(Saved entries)
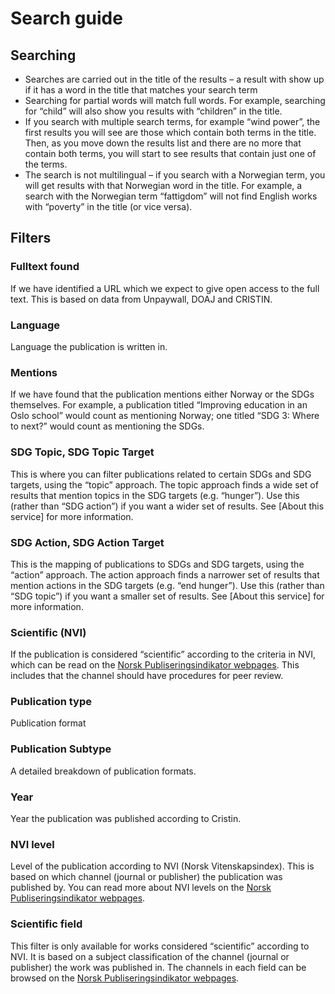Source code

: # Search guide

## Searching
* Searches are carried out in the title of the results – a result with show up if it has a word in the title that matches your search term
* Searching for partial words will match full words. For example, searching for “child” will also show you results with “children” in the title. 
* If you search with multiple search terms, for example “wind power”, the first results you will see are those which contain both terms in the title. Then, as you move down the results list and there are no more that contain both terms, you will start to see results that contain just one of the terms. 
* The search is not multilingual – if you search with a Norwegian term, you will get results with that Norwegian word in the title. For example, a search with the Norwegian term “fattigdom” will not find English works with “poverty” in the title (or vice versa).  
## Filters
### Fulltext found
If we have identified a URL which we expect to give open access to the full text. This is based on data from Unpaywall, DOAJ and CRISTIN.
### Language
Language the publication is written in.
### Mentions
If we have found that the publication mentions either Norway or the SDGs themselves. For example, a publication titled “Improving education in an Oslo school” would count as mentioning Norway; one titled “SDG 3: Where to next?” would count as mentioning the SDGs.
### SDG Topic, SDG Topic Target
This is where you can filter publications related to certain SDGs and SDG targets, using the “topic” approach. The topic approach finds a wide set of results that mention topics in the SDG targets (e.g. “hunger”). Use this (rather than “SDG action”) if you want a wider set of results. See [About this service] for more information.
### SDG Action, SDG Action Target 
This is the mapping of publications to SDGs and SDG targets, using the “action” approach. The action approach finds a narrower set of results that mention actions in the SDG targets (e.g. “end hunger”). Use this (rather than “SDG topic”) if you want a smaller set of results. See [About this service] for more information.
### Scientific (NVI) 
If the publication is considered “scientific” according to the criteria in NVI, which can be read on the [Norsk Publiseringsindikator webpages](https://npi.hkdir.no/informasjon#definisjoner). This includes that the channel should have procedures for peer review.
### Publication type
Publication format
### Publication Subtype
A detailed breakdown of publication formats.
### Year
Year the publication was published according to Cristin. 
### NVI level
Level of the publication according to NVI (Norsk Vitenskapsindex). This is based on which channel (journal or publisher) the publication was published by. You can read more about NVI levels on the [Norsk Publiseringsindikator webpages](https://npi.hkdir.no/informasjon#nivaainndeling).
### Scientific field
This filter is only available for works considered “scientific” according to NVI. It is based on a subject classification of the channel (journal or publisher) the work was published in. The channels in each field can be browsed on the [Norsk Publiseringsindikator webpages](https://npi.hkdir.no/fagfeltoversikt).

==

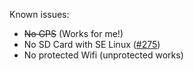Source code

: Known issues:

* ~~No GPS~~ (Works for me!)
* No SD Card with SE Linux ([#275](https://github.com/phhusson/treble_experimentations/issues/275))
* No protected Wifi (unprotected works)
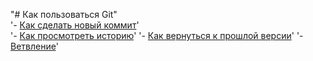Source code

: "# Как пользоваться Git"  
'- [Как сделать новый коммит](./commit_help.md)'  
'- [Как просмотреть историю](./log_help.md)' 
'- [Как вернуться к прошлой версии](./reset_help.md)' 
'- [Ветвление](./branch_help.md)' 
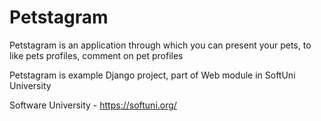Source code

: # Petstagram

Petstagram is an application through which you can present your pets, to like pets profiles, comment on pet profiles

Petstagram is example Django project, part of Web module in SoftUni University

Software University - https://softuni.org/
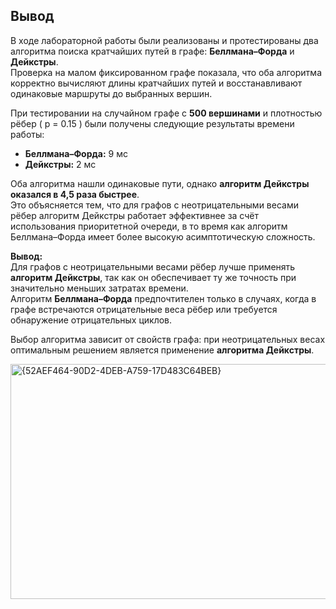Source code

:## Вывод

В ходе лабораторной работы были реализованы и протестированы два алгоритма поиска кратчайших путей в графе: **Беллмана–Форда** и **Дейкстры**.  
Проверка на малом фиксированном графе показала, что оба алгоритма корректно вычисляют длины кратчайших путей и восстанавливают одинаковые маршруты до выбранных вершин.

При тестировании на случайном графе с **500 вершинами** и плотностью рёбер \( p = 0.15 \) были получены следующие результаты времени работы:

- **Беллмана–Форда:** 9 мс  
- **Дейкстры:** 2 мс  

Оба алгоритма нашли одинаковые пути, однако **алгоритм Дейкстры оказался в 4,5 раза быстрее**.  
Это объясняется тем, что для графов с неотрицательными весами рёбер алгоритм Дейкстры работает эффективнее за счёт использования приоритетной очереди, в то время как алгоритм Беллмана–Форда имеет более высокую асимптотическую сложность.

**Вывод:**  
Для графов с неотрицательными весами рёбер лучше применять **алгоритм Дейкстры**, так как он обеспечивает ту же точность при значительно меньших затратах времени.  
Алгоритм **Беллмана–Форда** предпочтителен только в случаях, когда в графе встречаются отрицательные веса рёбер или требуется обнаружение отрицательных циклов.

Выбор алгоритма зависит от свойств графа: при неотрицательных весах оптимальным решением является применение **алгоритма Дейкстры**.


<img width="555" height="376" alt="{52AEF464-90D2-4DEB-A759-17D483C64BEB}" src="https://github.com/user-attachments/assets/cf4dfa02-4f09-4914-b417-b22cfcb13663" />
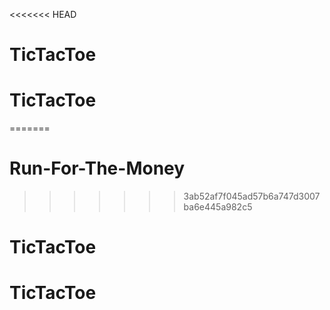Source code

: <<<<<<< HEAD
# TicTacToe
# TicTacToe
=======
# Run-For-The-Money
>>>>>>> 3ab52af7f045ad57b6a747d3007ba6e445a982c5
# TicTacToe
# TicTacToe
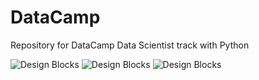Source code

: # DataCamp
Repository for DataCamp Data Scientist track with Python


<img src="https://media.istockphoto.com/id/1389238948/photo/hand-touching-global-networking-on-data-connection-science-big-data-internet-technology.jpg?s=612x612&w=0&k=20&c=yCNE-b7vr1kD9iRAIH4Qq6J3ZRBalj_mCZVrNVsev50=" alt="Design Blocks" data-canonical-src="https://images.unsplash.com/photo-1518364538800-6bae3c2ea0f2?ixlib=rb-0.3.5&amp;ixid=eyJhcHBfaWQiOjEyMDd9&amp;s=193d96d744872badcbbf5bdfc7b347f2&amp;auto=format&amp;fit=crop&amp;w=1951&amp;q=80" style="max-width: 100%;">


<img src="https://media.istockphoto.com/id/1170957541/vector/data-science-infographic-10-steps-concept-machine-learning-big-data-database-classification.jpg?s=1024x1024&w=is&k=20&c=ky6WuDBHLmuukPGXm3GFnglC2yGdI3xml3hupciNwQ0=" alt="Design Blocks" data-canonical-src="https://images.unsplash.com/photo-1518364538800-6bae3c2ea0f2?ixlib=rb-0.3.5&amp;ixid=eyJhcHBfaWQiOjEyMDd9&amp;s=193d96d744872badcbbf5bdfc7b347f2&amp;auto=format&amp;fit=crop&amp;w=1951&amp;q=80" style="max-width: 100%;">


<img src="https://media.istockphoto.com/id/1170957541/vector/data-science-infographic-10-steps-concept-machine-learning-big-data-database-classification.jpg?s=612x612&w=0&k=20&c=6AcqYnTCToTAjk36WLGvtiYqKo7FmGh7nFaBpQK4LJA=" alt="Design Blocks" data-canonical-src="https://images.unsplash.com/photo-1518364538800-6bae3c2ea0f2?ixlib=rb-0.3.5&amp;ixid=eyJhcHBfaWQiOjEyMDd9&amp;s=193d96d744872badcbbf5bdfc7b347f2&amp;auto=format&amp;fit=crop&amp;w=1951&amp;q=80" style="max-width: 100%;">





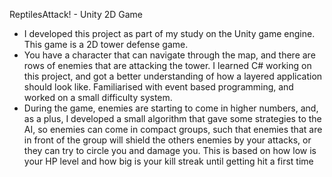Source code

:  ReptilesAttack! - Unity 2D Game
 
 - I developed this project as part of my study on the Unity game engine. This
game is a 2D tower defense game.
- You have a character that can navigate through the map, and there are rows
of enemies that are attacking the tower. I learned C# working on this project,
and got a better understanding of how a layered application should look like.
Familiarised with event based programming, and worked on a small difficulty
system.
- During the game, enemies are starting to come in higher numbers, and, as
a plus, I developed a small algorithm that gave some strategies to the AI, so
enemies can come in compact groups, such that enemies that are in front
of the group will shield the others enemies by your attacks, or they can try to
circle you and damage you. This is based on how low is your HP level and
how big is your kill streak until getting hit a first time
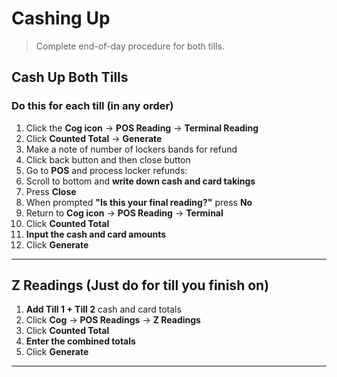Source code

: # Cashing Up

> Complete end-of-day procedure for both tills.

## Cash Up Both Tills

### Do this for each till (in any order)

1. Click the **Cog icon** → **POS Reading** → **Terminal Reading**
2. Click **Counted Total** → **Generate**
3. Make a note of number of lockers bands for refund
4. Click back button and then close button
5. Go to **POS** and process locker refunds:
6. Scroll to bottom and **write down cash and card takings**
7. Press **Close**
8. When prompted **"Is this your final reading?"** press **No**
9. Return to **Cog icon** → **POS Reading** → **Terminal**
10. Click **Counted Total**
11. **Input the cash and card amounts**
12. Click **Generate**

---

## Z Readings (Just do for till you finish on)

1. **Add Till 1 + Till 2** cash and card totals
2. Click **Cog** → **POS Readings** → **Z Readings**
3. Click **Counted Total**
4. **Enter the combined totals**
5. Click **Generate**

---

---

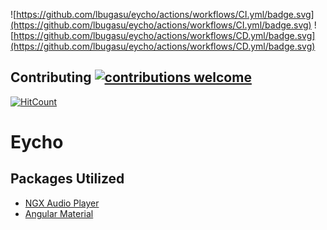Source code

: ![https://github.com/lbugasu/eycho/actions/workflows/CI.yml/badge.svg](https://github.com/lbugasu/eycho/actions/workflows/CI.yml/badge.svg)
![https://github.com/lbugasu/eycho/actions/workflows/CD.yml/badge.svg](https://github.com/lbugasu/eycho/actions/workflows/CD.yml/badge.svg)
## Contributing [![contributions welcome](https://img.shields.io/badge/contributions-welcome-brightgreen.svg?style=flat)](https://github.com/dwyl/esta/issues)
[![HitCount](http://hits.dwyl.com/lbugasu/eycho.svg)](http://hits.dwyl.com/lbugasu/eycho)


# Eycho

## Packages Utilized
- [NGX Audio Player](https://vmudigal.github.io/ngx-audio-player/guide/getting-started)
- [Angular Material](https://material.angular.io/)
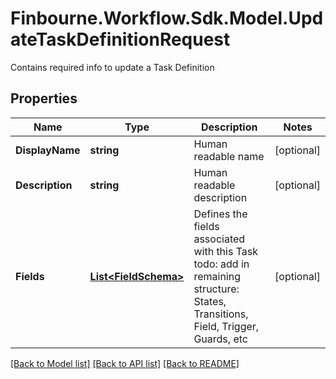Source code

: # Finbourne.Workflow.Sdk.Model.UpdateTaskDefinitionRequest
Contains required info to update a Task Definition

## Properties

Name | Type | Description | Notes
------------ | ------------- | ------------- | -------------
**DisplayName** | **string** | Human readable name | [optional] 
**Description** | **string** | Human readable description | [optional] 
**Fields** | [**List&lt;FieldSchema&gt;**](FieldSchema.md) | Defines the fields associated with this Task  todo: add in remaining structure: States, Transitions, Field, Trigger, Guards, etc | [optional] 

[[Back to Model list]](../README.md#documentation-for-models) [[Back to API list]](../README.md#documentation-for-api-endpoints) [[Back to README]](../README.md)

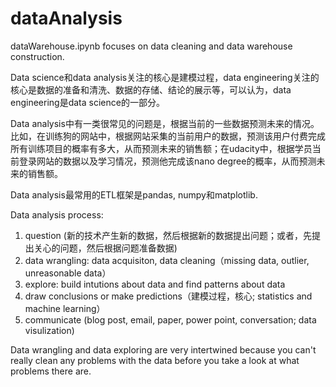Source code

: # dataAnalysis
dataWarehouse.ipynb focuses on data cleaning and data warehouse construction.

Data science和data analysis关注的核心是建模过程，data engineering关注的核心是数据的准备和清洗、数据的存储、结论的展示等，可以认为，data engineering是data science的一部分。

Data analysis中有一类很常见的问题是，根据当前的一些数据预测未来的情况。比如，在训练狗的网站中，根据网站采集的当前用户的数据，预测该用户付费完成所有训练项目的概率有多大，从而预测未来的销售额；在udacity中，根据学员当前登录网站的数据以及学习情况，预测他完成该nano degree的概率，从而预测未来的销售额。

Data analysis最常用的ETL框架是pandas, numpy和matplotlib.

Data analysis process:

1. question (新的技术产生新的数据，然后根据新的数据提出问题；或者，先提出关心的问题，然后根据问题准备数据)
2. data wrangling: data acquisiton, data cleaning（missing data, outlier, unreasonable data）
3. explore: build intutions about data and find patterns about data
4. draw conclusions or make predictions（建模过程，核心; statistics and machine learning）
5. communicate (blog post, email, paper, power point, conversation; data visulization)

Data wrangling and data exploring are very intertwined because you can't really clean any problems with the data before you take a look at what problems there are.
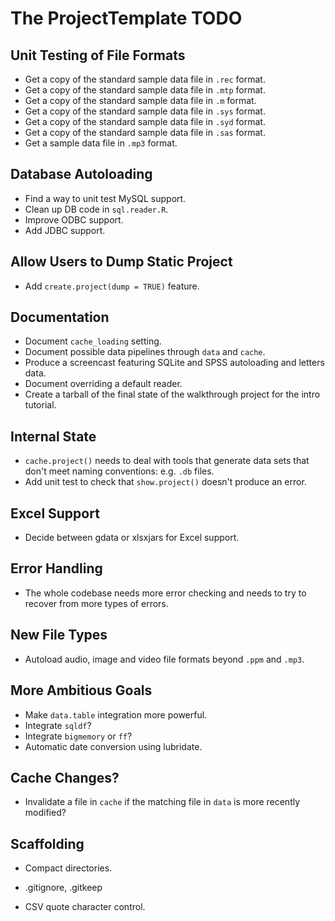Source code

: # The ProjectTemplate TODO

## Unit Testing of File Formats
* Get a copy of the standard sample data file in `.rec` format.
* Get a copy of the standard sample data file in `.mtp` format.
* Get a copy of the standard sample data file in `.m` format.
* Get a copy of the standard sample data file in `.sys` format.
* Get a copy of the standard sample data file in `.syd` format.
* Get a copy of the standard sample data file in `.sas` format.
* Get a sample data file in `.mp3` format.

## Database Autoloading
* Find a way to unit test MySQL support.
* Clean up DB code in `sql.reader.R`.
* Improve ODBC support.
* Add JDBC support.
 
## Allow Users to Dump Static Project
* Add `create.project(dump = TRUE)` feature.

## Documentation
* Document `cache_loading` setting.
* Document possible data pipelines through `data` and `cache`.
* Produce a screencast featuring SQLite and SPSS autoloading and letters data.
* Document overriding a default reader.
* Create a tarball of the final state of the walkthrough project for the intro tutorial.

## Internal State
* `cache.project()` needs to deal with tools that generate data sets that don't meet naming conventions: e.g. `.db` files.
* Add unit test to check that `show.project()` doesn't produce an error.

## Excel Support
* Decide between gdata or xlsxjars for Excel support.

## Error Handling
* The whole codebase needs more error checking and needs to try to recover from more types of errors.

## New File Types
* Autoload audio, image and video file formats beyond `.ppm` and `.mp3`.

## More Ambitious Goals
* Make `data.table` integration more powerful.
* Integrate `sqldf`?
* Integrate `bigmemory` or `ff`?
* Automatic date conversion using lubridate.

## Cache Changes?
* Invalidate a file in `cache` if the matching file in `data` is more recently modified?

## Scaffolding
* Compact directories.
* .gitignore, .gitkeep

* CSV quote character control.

• PROBLEM: Looking at the data above, write out exactly the lines that start at the one containing "Searching for partial" and end at the one containing "### Mentions"; include both and nothing beyond.

• SOLUTION FOR THIS TASK:
* Searching for partial words will match full words. For example, searching for “child” will also show you results with “children” in the title. 
* If you search with multiple search terms, for example “wind power”, the first results you will see are those which contain both terms in the title. Then, as you move down the results list and there are no more that contain both terms, you will start to see results that contain just one of the terms. 
* The search is not multilingual – if you search with a Norwegian term, you will get results with that Norwegian word in the title. For example, a search with the Norwegian term “fattigdom” will not find English works with “poverty” in the title (or vice versa).  
## Filters
### Fulltext found
If we have identified a URL which we expect to give open access to the full text. This is based on data from Unpaywall, DOAJ and CRISTIN.
### Language
Language the publication is written in.
### Mentions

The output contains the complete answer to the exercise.